• WORK ITEM
Scan the records beneath this line for the line holding "# Config npm to user dir" and the line holding "To view/open ~/.zshrc", then transcribe exactly those two and all lines between.

• EXTRACTED RECORDS
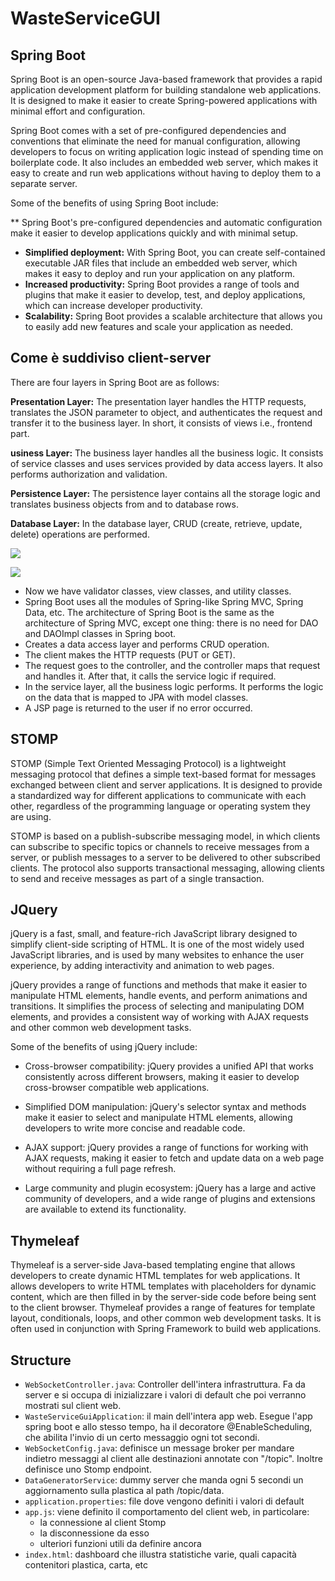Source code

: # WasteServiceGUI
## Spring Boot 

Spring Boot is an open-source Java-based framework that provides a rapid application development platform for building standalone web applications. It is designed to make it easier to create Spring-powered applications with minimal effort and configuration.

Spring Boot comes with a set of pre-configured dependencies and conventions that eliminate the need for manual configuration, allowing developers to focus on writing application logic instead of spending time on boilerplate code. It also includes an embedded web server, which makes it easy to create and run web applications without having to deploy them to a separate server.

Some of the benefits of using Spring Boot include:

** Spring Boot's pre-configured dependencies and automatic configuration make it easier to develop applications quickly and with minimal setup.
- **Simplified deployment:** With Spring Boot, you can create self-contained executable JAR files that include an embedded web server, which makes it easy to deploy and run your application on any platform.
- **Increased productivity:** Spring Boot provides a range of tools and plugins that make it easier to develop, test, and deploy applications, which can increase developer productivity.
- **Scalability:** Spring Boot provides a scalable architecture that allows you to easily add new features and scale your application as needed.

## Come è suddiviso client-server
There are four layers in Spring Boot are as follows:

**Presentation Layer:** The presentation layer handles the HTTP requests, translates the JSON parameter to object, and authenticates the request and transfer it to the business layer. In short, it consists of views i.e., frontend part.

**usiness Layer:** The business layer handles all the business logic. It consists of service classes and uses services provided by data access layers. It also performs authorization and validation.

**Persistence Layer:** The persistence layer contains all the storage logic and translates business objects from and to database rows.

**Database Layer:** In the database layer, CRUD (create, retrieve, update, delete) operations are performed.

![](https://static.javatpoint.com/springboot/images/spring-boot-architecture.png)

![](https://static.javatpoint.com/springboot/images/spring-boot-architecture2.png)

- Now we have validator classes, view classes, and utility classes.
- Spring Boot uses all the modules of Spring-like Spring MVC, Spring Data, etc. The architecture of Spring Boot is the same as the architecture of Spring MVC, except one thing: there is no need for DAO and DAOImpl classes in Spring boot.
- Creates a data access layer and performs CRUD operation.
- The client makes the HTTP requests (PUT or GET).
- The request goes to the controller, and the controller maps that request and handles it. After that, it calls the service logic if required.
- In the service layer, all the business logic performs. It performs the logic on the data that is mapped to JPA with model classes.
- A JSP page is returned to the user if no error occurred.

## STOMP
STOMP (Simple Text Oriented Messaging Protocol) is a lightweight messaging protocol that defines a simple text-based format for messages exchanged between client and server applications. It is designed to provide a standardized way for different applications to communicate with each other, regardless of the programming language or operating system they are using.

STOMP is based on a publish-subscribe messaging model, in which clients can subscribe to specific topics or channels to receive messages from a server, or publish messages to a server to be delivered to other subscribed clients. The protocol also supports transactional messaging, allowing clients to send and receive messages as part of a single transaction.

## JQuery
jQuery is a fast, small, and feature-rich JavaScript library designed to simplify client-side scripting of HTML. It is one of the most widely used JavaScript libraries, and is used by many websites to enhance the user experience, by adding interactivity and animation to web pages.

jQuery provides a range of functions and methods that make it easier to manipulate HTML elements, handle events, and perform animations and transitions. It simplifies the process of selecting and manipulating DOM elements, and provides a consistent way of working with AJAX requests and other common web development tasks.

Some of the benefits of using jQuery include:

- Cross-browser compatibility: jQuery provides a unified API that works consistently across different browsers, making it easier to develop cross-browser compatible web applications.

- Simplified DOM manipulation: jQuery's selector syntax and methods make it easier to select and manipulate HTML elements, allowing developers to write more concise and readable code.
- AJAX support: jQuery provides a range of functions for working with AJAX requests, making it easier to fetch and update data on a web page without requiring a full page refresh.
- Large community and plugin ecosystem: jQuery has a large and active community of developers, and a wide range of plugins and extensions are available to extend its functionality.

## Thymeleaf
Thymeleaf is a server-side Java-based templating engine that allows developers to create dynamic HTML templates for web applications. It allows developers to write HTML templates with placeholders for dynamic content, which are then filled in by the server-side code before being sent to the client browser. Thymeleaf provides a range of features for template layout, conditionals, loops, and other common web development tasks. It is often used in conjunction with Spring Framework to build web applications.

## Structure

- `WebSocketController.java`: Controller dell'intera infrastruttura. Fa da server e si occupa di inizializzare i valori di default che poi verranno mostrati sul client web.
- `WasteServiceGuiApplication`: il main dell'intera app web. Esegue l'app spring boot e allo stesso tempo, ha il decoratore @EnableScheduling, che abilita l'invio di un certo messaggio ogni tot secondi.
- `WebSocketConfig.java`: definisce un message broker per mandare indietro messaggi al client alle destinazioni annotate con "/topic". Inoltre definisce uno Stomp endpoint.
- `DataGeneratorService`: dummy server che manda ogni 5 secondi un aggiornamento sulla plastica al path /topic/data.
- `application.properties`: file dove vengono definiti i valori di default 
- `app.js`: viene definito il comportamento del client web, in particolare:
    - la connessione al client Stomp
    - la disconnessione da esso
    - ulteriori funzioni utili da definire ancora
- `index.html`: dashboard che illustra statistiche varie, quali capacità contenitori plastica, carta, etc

==

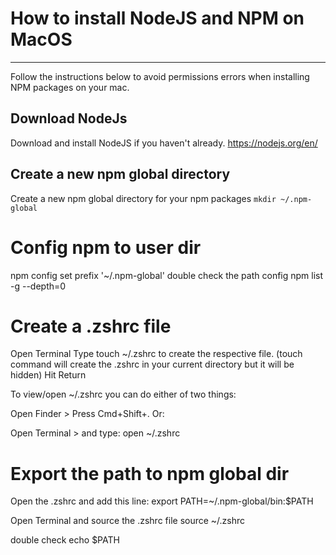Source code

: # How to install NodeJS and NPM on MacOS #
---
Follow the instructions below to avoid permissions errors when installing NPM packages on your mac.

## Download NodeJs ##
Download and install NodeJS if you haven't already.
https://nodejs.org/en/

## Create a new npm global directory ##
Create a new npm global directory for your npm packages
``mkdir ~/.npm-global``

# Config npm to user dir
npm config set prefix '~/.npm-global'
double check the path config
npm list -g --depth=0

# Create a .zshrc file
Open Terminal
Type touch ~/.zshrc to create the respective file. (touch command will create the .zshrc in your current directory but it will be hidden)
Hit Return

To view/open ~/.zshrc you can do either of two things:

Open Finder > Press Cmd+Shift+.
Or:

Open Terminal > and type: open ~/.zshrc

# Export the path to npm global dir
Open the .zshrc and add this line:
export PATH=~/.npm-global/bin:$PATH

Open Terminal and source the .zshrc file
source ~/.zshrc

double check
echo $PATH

* * *

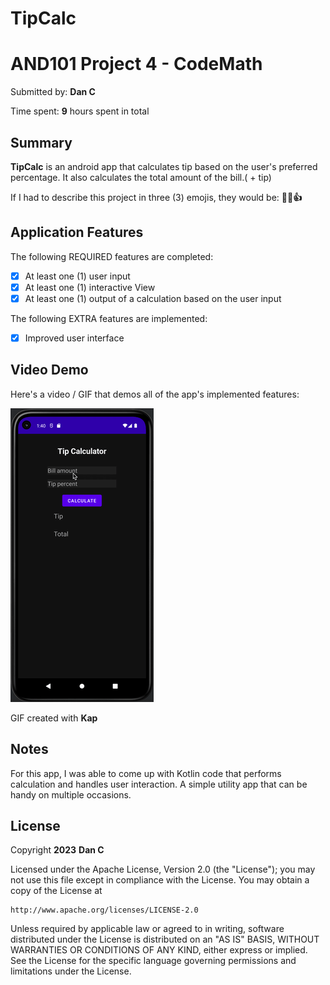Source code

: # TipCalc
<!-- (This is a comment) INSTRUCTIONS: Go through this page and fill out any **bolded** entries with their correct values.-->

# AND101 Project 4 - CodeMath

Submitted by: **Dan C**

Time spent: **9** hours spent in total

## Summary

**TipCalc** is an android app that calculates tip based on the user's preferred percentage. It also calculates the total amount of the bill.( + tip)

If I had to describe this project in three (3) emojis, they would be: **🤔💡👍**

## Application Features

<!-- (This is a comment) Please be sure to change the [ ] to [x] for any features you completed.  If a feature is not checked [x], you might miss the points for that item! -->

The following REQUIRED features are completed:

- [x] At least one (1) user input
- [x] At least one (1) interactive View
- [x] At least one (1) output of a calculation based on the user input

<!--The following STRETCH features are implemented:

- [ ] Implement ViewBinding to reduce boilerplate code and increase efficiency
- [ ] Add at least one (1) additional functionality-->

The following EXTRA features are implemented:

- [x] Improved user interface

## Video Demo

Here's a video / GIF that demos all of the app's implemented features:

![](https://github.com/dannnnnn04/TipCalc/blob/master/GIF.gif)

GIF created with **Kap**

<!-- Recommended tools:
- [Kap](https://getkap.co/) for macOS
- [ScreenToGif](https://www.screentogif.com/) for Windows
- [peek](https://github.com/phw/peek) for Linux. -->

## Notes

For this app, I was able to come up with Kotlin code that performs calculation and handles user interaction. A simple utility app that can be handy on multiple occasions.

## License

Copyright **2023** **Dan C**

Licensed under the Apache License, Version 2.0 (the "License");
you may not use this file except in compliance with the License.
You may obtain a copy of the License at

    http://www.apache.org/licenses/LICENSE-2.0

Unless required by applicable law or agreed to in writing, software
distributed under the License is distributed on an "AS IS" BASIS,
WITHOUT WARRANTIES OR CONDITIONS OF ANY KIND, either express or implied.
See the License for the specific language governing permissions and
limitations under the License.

• SOLUTION TO THIS EXERCISE
# Config npm to user dir
npm config set prefix '~/.npm-global'
double check the path config
npm list -g --depth=0

# Create a .zshrc file
Open Terminal
Type touch ~/.zshrc to create the respective file. (touch command will create the .zshrc in your current directory but it will be hidden)
Hit Return

To view/open ~/.zshrc you can do either of two things:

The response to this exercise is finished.